Felipe Rutini (December 3, 1866 – January 19, 1919) is best known as one of the four great Italian winemakers in Mendoza. and founder of "Rutini Wines", La Rural Winery and the Wine Museum of Mendoza.

Early life
Felipe attended the Royal School of Agriculture of Ascoli Piceno, where he obtained the degree of Agricultural Technician.
The Italian Risorgimento and the state of war in Europe drove him to the Americas and in 1884 he travelled to Mendoza, Argentina, where he settled.
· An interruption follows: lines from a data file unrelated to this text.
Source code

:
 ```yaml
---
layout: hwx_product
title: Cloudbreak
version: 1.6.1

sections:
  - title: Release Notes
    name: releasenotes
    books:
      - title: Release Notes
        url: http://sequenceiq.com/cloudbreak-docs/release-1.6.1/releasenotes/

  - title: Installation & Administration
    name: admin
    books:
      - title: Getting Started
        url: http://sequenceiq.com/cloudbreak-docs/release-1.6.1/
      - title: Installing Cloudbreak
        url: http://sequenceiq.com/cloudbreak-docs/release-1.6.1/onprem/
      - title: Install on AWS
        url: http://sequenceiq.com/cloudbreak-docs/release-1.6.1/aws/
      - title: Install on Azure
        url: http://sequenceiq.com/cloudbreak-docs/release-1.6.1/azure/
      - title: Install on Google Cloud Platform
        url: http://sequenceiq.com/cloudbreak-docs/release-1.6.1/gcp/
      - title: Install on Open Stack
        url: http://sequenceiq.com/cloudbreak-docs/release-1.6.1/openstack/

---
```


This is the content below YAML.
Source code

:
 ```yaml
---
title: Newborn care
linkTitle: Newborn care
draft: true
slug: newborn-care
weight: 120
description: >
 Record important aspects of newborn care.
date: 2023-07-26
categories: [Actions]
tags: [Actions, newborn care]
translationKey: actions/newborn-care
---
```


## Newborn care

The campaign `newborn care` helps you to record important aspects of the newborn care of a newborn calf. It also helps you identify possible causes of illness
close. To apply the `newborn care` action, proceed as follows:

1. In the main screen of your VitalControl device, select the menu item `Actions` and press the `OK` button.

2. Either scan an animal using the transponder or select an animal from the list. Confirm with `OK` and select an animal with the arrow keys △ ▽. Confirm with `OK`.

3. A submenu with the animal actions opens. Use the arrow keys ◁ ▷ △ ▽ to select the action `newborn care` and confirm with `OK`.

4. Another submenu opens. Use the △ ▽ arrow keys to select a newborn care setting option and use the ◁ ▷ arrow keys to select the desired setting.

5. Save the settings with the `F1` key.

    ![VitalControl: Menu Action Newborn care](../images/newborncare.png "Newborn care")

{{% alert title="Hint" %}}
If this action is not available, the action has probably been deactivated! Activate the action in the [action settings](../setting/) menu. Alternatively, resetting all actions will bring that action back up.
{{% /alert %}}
Rutini acquired an estate in the district of Coquimbito, where he founded La Rural winery in 1885.

Personal life
In 1890 he married Ernesta Cremaschi, an Italian immigrant, whose family also worked in the wine industry. They gave birth to seven children. In the 1900s Felipe created a partnership with his sister-in-law’s husband, Ángel Cavagnaro, which boosted the business and led him to start producing and marketing wine on a larger scale.

Winery
Initially, the winery comprised two buildings and the family house. In 1910 he inaugurated new, spacious facilities to make the first Argentine high-end wines. State-of-the-art machinery was imported from Europe. Felipe Rutini’s growth strategy included expanding to new markets, mainly Buenos Aires and Santa Fe, Argentina.

Death and legacy
Felipe Rutini died in 1919 

After his death his descendants returned to Coquimbito to continue the work of Don Felipe and expand the business, guided by Doña Ernesta and her sons Francisco, Italo and Oscar.  In the 1930s they planted red and white varieties for high-end wines in their new estate in Tupungato and in their properties at Maipú and Rivadavia.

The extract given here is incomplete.